Abstract

Naloxone, an endogenous opioid peptide (EOP) receptor antagonist, increases LH pulse frequency and amplitude in early gestation in the rat (7). The object of this study was to further explore the suppression of pulsatile LH release by EOPs on day 8 of pregnancy by examining whether inhibition of norepinephrine (NE) or epinephrine (EPIN) synthesis, or stimulation of μ-aminobutyric acid (GABA)-B receptors, modified the ability of naloxone infusion (0.5 mg/kg/hr for 3.5 hr) to stimulate pulsatile LH secretion. Blood sampling (50 μl whole blood/5 min) began 0.5 hr after the onset of infusion. Three studies were conducted. 1) LY 134046 (PNMT inhibitor, 50 mg/kg IP), given at − 27, − 20, and − 3 hr relative to the onset of a 3-hr blood sampling period, produced no change in hypothalamic-preoptic area (HPOA) levels of NE, and a 76% decline in HPOA-EPIN levels, as determined by HPLC. Although basal LH pulse frequency was reduced, this treatment had no effect on the stimulatory action of naloxone on pulsatile LH release. 2) FLA-63 (DBH inhibitor, 25 mg/kg IP) given at − 3 hr produced a 72% decline in HPOA-NE levels, a 44% decrease in HPOA-EPIN values, and blocked the stimulatory action of naloxone on LH pulse frequency.
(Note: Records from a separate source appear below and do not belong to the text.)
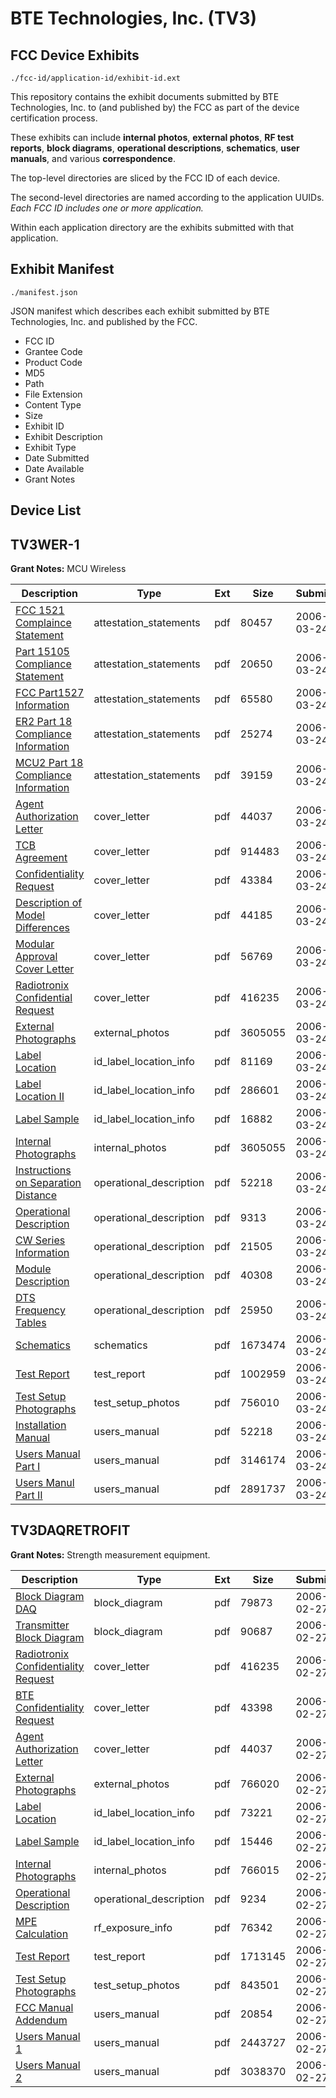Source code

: # BTE Technologies, Inc. (TV3)
## FCC Device Exhibits

```
./fcc-id/application-id/exhibit-id.ext
```

This repository contains the exhibit documents submitted by BTE Technologies, Inc. to (and published by) the FCC as part of the device certification process.

These exhibits can include **internal photos**, **external photos**, **RF test reports**, **block diagrams**, **operational descriptions**, **schematics**, **user manuals**, and various **correspondence**.

The top-level directories are sliced by the FCC ID of each device.

The second-level directories are named according to the application UUIDs. *Each FCC ID includes one or more application.*

Within each application directory are the exhibits submitted with that application. 

## Exhibit Manifest

```
./manifest.json
```

JSON manifest which describes each exhibit submitted by BTE Technologies, Inc. and published by the FCC.

- FCC ID
- Grantee Code
- Product Code
- MD5
- Path
- File Extension
- Content Type
- Size
- Exhibit ID
- Exhibit Description
- Exhibit Type
- Date Submitted
- Date Available
- Grant Notes

## Device List
## TV3WER-1
**Grant Notes:** MCU Wireless

| Description | Type | Ext | Size | Submitted | Available |
| ----------- | ---- | --- | ---- | --------- | --------- |
| [FCC 1521 Complaince Statement](TV3WER-1/d7b64b57d9e06110193dd445be8b9ee2/640615.pdf) | attestation_statements | pdf | 80457 | 2006-03-24 | 2006-03-24 |
| [Part 15105 Compliance Statement](TV3WER-1/d7b64b57d9e06110193dd445be8b9ee2/640617.pdf) | attestation_statements | pdf | 20650 | 2006-03-24 | 2006-03-24 |
| [FCC Part1527 Information](TV3WER-1/d7b64b57d9e06110193dd445be8b9ee2/640618.pdf) | attestation_statements | pdf | 65580 | 2006-03-24 | 2006-03-24 |
| [ER2 Part 18 Compliance Information](TV3WER-1/d7b64b57d9e06110193dd445be8b9ee2/640619.pdf) | attestation_statements | pdf | 25274 | 2006-03-24 | 2006-03-24 |
| [MCU2 Part 18 Compliance Information](TV3WER-1/d7b64b57d9e06110193dd445be8b9ee2/640620.pdf) | attestation_statements | pdf | 39159 | 2006-03-24 | 2006-03-24 |
| [Agent Authorization Letter](TV3WER-1/d7b64b57d9e06110193dd445be8b9ee2/640621.pdf) | cover_letter | pdf | 44037 | 2006-03-24 | 2006-03-24 |
| [TCB Agreement](TV3WER-1/d7b64b57d9e06110193dd445be8b9ee2/640623.pdf) | cover_letter | pdf | 914483 | 2006-03-24 | 2006-03-24 |
| [Confidentiality Request](TV3WER-1/d7b64b57d9e06110193dd445be8b9ee2/640633.pdf) | cover_letter | pdf | 43384 | 2006-03-24 | 2006-03-24 |
| [Description of Model Differences](TV3WER-1/d7b64b57d9e06110193dd445be8b9ee2/640635.pdf) | cover_letter | pdf | 44185 | 2006-03-24 | 2006-03-24 |
| [Modular Approval Cover Letter](TV3WER-1/d7b64b57d9e06110193dd445be8b9ee2/640639.pdf) | cover_letter | pdf | 56769 | 2006-03-24 | 2006-03-24 |
| [Radiotronix Confidential Request](TV3WER-1/d7b64b57d9e06110193dd445be8b9ee2/631840.pdf) | cover_letter | pdf | 416235 | 2006-03-24 | 2006-03-24 |
| [External Photographs](TV3WER-1/d7b64b57d9e06110193dd445be8b9ee2/640627.pdf) | external_photos | pdf | 3605055 | 2006-03-24 | 2006-03-24 |
| [Label Location](TV3WER-1/d7b64b57d9e06110193dd445be8b9ee2/640636.pdf) | id_label_location_info | pdf | 81169 | 2006-03-24 | 2006-03-24 |
| [Label Location II](TV3WER-1/d7b64b57d9e06110193dd445be8b9ee2/640637.pdf) | id_label_location_info | pdf | 286601 | 2006-03-24 | 2006-03-24 |
| [Label Sample](TV3WER-1/d7b64b57d9e06110193dd445be8b9ee2/640638.pdf) | id_label_location_info | pdf | 16882 | 2006-03-24 | 2006-03-24 |
| [Internal Photographs](TV3WER-1/d7b64b57d9e06110193dd445be8b9ee2/640627.pdf) | internal_photos | pdf | 3605055 | 2006-03-24 | 2006-03-24 |
| [Instructions on Separation Distance](TV3WER-1/d7b64b57d9e06110193dd445be8b9ee2/640616.pdf) | operational_description | pdf | 52218 | 2006-03-24 | 2006-03-24 |
| [Operational Description](TV3WER-1/d7b64b57d9e06110193dd445be8b9ee2/640624.pdf) | operational_description | pdf | 9313 | 2006-03-24 | 2006-03-24 |
| [CW Series Information](TV3WER-1/d7b64b57d9e06110193dd445be8b9ee2/640632.pdf) | operational_description | pdf | 21505 | 2006-03-24 | 2006-03-24 |
| [Module Description](TV3WER-1/d7b64b57d9e06110193dd445be8b9ee2/640634.pdf) | operational_description | pdf | 40308 | 2006-03-24 | 2006-03-24 |
| [DTS Frequency Tables](TV3WER-1/d7b64b57d9e06110193dd445be8b9ee2/640642.pdf) | operational_description | pdf | 25950 | 2006-03-24 | 2006-03-24 |
| [Schematics](TV3WER-1/d7b64b57d9e06110193dd445be8b9ee2/640630.pdf) | schematics | pdf | 1673474 | 2006-03-24 | 2006-03-24 |
| [Test Report](TV3WER-1/d7b64b57d9e06110193dd445be8b9ee2/640631.pdf) | test_report | pdf | 1002959 | 2006-03-24 | 2006-03-24 |
| [Test Setup Photographs](TV3WER-1/d7b64b57d9e06110193dd445be8b9ee2/640629.pdf) | test_setup_photos | pdf | 756010 | 2006-03-24 | 2006-03-24 |
| [Installation Manual](TV3WER-1/d7b64b57d9e06110193dd445be8b9ee2/640616.pdf) | users_manual | pdf | 52218 | 2006-03-24 | 2006-03-24 |
| [Users Manual Part I](TV3WER-1/d7b64b57d9e06110193dd445be8b9ee2/640625.pdf) | users_manual | pdf | 3146174 | 2006-03-24 | 2006-03-24 |
| [Users Manul Part II](TV3WER-1/d7b64b57d9e06110193dd445be8b9ee2/640626.pdf) | users_manual | pdf | 2891737 | 2006-03-24 | 2006-03-24 |
## TV3DAQRETROFIT
**Grant Notes:** Strength measurement equipment.

| Description | Type | Ext | Size | Submitted | Available |
| ----------- | ---- | --- | ---- | --------- | --------- |
| [Block Diagram DAQ](TV3DAQRETROFIT/7cc0fd7a04ad741fcfeeee4c1cdbc4ce/631845.pdf) | block_diagram | pdf | 79873 | 2006-02-27 | 2006-02-27 |
| [Transmitter Block Diagram](TV3DAQRETROFIT/7cc0fd7a04ad741fcfeeee4c1cdbc4ce/631847.pdf) | block_diagram | pdf | 90687 | 2006-02-27 | 2006-02-27 |
| [Radiotronix Confidentiality Request](TV3DAQRETROFIT/7cc0fd7a04ad741fcfeeee4c1cdbc4ce/631840.pdf) | cover_letter | pdf | 416235 | 2006-02-27 | 2006-02-27 |
| [BTE Confidentiality Request](TV3DAQRETROFIT/7cc0fd7a04ad741fcfeeee4c1cdbc4ce/631848.pdf) | cover_letter | pdf | 43398 | 2006-02-27 | 2006-02-27 |
| [Agent Authorization Letter](TV3DAQRETROFIT/7cc0fd7a04ad741fcfeeee4c1cdbc4ce/631849.pdf) | cover_letter | pdf | 44037 | 2006-02-27 | 2006-02-27 |
| [External Photographs](TV3DAQRETROFIT/7cc0fd7a04ad741fcfeeee4c1cdbc4ce/631844.pdf) | external_photos | pdf | 766020 | 2006-02-27 | 2006-02-27 |
| [Label Location](TV3DAQRETROFIT/7cc0fd7a04ad741fcfeeee4c1cdbc4ce/631846.pdf) | id_label_location_info | pdf | 73221 | 2006-02-27 | 2006-02-27 |
| [Label Sample](TV3DAQRETROFIT/7cc0fd7a04ad741fcfeeee4c1cdbc4ce/631850.pdf) | id_label_location_info | pdf | 15446 | 2006-02-27 | 2006-02-27 |
| [Internal Photographs](TV3DAQRETROFIT/7cc0fd7a04ad741fcfeeee4c1cdbc4ce/631843.pdf) | internal_photos | pdf | 766015 | 2006-02-27 | 2006-02-27 |
| [Operational Description](TV3DAQRETROFIT/7cc0fd7a04ad741fcfeeee4c1cdbc4ce/631854.pdf) | operational_description | pdf | 9234 | 2006-02-27 | 2006-02-27 |
| [MPE Calculation](TV3DAQRETROFIT/7cc0fd7a04ad741fcfeeee4c1cdbc4ce/631853.pdf) | rf_exposure_info | pdf | 76342 | 2006-02-27 | 2006-02-27 |
| [Test Report](TV3DAQRETROFIT/7cc0fd7a04ad741fcfeeee4c1cdbc4ce/631855.pdf) | test_report | pdf | 1713145 | 2006-02-27 | 2006-02-27 |
| [Test Setup Photographs](TV3DAQRETROFIT/7cc0fd7a04ad741fcfeeee4c1cdbc4ce/631842.pdf) | test_setup_photos | pdf | 843501 | 2006-02-27 | 2006-02-27 |
| [FCC Manual Addendum](TV3DAQRETROFIT/7cc0fd7a04ad741fcfeeee4c1cdbc4ce/631841.pdf) | users_manual | pdf | 20854 | 2006-02-27 | 2006-02-27 |
| [Users Manual 1](TV3DAQRETROFIT/7cc0fd7a04ad741fcfeeee4c1cdbc4ce/631851.pdf) | users_manual | pdf | 2443727 | 2006-02-27 | 2006-02-27 |
| [Users Manual 2](TV3DAQRETROFIT/7cc0fd7a04ad741fcfeeee4c1cdbc4ce/631852.pdf) | users_manual | pdf | 3038370 | 2006-02-27 | 2006-02-27 |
Since depletion of HPOA-EPIN by LY 134046 did not compromise the LH response to naloxone, this effect of FLA-63 is due to depletion of HPOA-NE levels. 3) While saline had no effect on the increased pulsatile LH release caused by naloxone, administration of baclofen (GABA-B receptor agonist, 6 mg/kg IV) suppressed the pulsatile LH secretory response to naloxone infusion. These data demonstrate that inhibition of NE but not EPIN synthesis, or stimulation of GABA-B receptors, are both capable of interfering with naloxone-induced stimulation of pulsatile LH release on day 8 of pregnancy in the rat.